───── Source records
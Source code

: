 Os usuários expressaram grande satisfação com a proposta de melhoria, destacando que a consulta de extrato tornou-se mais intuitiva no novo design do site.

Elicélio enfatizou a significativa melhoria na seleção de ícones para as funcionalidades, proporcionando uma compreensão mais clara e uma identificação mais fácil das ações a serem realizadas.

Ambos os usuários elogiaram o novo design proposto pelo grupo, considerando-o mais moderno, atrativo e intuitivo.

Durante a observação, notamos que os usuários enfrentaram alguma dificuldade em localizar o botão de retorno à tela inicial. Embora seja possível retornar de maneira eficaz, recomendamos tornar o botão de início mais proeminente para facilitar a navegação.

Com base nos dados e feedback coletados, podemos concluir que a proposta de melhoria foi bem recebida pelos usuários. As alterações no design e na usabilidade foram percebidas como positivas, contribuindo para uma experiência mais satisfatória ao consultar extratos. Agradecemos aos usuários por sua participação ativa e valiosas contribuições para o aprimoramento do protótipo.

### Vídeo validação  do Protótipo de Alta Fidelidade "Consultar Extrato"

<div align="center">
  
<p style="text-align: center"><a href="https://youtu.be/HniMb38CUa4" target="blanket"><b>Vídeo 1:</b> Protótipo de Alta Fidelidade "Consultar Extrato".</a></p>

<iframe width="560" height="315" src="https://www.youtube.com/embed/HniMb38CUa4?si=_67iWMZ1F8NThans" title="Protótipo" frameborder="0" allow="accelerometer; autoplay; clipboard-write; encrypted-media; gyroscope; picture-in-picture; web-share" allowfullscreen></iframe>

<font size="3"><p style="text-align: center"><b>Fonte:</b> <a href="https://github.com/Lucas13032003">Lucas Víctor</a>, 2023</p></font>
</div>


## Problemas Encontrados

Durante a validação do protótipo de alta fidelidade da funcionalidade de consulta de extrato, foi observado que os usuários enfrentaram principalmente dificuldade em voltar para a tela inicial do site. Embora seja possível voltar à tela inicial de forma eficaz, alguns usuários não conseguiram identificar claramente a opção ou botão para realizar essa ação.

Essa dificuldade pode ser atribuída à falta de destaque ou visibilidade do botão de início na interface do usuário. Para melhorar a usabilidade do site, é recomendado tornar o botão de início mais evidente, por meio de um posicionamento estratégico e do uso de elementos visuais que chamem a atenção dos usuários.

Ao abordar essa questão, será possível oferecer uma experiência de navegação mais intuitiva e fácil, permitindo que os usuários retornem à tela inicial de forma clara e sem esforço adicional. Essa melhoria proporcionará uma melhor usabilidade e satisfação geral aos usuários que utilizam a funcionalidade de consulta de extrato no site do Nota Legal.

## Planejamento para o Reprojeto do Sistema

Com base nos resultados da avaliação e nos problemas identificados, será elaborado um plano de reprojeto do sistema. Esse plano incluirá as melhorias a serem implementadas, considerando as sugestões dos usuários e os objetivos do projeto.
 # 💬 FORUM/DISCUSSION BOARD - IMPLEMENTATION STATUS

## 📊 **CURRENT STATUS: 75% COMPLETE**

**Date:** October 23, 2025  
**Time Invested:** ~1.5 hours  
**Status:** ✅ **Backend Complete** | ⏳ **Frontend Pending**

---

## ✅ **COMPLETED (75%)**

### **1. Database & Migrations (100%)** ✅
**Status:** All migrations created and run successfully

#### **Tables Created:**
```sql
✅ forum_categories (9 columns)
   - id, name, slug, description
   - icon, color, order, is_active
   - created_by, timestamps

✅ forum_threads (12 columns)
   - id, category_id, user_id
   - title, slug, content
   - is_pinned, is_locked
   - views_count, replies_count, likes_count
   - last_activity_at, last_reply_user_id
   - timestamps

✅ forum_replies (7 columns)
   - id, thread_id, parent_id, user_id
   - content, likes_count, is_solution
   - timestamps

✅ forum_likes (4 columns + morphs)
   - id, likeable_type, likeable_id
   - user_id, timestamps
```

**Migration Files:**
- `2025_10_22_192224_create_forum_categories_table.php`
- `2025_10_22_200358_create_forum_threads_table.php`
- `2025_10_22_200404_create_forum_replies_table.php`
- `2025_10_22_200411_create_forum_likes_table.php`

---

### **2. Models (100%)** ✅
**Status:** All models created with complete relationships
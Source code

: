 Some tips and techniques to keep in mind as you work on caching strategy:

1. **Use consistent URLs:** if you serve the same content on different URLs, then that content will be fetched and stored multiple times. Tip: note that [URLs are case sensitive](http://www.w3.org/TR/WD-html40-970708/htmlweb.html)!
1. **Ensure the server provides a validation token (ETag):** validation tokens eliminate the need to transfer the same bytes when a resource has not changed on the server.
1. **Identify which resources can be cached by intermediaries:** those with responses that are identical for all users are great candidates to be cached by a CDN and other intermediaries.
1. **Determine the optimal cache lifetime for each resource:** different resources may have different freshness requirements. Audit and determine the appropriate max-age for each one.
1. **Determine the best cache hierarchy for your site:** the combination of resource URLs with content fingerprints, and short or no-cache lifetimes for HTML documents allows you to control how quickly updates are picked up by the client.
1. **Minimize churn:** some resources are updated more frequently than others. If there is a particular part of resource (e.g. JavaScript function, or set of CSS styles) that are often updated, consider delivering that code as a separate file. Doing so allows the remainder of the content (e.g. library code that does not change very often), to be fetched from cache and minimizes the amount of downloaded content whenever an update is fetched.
──────────
Repeat exactly the lines that run from the opening of the listing through the line holding "Durante a observação, notamos". Leave out everything else.

Source code

: Os usuários expressaram grande satisfação com a proposta de melhoria, destacando que a consulta de extrato tornou-se mais intuitiva no novo design do site.

Elicélio enfatizou a significativa melhoria na seleção de ícones para as funcionalidades, proporcionando uma compreensão mais clara e uma identificação mais fácil das ações a serem realizadas.

Ambos os usuários elogiaram o novo design proposto pelo grupo, considerando-o mais moderno, atrativo e intuitivo.

Durante a observação, notamos que os usuários enfrentaram alguma dificuldade em localizar o botão de retorno à tela inicial. Embora seja possível retornar de maneira eficaz, recomendamos tornar o botão de início mais proeminente para facilitar a navegação.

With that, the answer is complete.